#### RECORDS FOR PROCESSING

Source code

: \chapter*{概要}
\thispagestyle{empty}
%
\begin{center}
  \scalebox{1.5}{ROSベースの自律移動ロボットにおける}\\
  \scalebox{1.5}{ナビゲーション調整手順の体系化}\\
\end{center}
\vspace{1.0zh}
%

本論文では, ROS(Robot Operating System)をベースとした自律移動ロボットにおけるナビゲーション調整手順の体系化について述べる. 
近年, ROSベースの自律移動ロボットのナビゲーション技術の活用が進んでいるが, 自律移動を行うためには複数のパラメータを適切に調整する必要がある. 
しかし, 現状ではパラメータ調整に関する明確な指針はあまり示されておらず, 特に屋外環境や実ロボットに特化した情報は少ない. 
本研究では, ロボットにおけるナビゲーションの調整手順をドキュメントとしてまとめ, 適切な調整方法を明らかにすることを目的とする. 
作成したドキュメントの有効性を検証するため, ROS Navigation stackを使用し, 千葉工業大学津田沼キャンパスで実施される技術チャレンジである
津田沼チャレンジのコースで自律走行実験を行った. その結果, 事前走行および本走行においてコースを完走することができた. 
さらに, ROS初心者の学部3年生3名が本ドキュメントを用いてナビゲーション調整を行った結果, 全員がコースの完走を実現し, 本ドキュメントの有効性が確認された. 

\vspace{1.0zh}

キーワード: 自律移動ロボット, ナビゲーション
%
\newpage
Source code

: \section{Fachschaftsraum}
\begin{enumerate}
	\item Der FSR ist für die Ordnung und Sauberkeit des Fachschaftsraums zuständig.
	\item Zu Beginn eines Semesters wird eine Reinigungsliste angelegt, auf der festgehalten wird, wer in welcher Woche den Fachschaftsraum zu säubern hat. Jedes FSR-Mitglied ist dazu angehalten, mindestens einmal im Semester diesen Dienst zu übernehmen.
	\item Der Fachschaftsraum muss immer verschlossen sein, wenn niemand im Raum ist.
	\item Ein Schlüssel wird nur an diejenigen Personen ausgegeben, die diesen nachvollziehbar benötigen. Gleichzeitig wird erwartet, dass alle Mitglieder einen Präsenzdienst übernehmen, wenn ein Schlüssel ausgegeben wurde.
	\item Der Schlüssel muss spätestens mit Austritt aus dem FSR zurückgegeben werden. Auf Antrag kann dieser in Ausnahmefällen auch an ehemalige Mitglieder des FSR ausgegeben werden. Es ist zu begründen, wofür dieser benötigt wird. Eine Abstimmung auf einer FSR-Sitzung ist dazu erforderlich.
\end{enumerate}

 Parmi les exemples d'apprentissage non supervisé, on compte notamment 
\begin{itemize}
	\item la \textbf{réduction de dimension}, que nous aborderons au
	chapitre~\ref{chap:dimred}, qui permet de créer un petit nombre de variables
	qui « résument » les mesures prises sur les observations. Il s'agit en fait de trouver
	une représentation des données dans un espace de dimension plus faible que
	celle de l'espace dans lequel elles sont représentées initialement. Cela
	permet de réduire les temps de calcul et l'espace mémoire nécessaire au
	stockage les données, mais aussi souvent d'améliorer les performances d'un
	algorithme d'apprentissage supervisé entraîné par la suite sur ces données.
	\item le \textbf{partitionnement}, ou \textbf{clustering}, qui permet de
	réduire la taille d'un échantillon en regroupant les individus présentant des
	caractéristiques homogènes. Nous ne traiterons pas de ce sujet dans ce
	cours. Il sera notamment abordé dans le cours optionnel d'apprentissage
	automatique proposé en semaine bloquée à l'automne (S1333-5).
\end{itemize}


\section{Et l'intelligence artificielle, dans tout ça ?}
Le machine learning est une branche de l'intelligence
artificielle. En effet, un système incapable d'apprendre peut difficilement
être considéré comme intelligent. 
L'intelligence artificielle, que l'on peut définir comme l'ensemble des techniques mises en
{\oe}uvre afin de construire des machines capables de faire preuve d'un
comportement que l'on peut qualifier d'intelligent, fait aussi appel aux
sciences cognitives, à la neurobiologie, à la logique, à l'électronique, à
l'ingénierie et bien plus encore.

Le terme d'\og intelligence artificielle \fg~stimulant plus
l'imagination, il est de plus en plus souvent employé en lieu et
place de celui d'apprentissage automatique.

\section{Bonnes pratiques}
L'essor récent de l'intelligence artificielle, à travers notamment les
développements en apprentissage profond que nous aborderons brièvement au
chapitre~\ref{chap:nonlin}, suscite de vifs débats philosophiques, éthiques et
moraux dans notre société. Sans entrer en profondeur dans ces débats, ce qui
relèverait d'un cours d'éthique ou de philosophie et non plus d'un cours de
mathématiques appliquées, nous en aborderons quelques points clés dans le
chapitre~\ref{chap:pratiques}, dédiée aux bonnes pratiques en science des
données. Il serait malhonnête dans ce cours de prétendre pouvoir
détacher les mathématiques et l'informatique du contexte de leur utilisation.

########

THE TASK => Reproduce the full block of data exactly, omitting nothing.

SOLUTION BELOW =>
Source code

: \chapter*{概要}
\thispagestyle{empty}
%
\begin{center}
  \scalebox{1.5}{ROSベースの自律移動ロボットにおける}\\
  \scalebox{1.5}{ナビゲーション調整手順の体系化}\\
\end{center}
\vspace{1.0zh}
%

本論文では, ROS(Robot Operating System)をベースとした自律移動ロボットにおけるナビゲーション調整手順の体系化について述べる. 
近年, ROSベースの自律移動ロボットのナビゲーション技術の活用が進んでいるが, 自律移動を行うためには複数のパラメータを適切に調整する必要がある. 
しかし, 現状ではパラメータ調整に関する明確な指針はあまり示されておらず, 特に屋外環境や実ロボットに特化した情報は少ない. 
本研究では, ロボットにおけるナビゲーションの調整手順をドキュメントとしてまとめ, 適切な調整方法を明らかにすることを目的とする. 
作成したドキュメントの有効性を検証するため, ROS Navigation stackを使用し, 千葉工業大学津田沼キャンパスで実施される技術チャレンジである
津田沼チャレンジのコースで自律走行実験を行った. その結果, 事前走行および本走行においてコースを完走することができた. 
さらに, ROS初心者の学部3年生3名が本ドキュメントを用いてナビゲーション調整を行った結果, 全員がコースの完走を実現し, 本ドキュメントの有効性が確認された. 

\vspace{1.0zh}

キーワード: 自律移動ロボット, ナビゲーション
%
\newpage
Source code

: \section{Fachschaftsraum}
\begin{enumerate}
	\item Der FSR ist für die Ordnung und Sauberkeit des Fachschaftsraums zuständig.
	\item Zu Beginn eines Semesters wird eine Reinigungsliste angelegt, auf der festgehalten wird, wer in welcher Woche den Fachschaftsraum zu säubern hat. Jedes FSR-Mitglied ist dazu angehalten, mindestens einmal im Semester diesen Dienst zu übernehmen.
	\item Der Fachschaftsraum muss immer verschlossen sein, wenn niemand im Raum ist.
	\item Ein Schlüssel wird nur an diejenigen Personen ausgegeben, die diesen nachvollziehbar benötigen. Gleichzeitig wird erwartet, dass alle Mitglieder einen Präsenzdienst übernehmen, wenn ein Schlüssel ausgegeben wurde.
	\item Der Schlüssel muss spätestens mit Austritt aus dem FSR zurückgegeben werden. Auf Antrag kann dieser in Ausnahmefällen auch an ehemalige Mitglieder des FSR ausgegeben werden. Es ist zu begründen, wofür dieser benötigt wird. Eine Abstimmung auf einer FSR-Sitzung ist dazu erforderlich.
\end{enumerate}

 Parmi les exemples d'apprentissage non supervisé, on compte notamment 
\begin{itemize}
	\item la \textbf{réduction de dimension}, que nous aborderons au
	chapitre~\ref{chap:dimred}, qui permet de créer un petit nombre de variables
	qui « résument » les mesures prises sur les observations. Il s'agit en fait de trouver
	une représentation des données dans un espace de dimension plus faible que
	celle de l'espace dans lequel elles sont représentées initialement. Cela
	permet de réduire les temps de calcul et l'espace mémoire nécessaire au
	stockage les données, mais aussi souvent d'améliorer les performances d'un
	algorithme d'apprentissage supervisé entraîné par la suite sur ces données.
	\item le \textbf{partitionnement}, ou \textbf{clustering}, qui permet de
	réduire la taille d'un échantillon en regroupant les individus présentant des
	caractéristiques homogènes. Nous ne traiterons pas de ce sujet dans ce
	cours. Il sera notamment abordé dans le cours optionnel d'apprentissage
	automatique proposé en semaine bloquée à l'automne (S1333-5).
\end{itemize}


\section{Et l'intelligence artificielle, dans tout ça ?}
Le machine learning est une branche de l'intelligence
artificielle. En effet, un système incapable d'apprendre peut difficilement
être considéré comme intelligent. 
L'intelligence artificielle, que l'on peut définir comme l'ensemble des techniques mises en
{\oe}uvre afin de construire des machines capables de faire preuve d'un
comportement que l'on peut qualifier d'intelligent, fait aussi appel aux
sciences cognitives, à la neurobiologie, à la logique, à l'électronique, à
l'ingénierie et bien plus encore.

Le terme d'\og intelligence artificielle \fg~stimulant plus
l'imagination, il est de plus en plus souvent employé en lieu et
place de celui d'apprentissage automatique.

\section{Bonnes pratiques}
L'essor récent de l'intelligence artificielle, à travers notamment les
développements en apprentissage profond que nous aborderons brièvement au
chapitre~\ref{chap:nonlin}, suscite de vifs débats philosophiques, éthiques et
moraux dans notre société. Sans entrer en profondeur dans ces débats, ce qui
relèverait d'un cours d'éthique ou de philosophie et non plus d'un cours de
mathématiques appliquées, nous en aborderons quelques points clés dans le
chapitre~\ref{chap:pratiques}, dédiée aux bonnes pratiques en science des
données. Il serait malhonnête dans ce cours de prétendre pouvoir
détacher les mathématiques et l'informatique du contexte de leur utilisation.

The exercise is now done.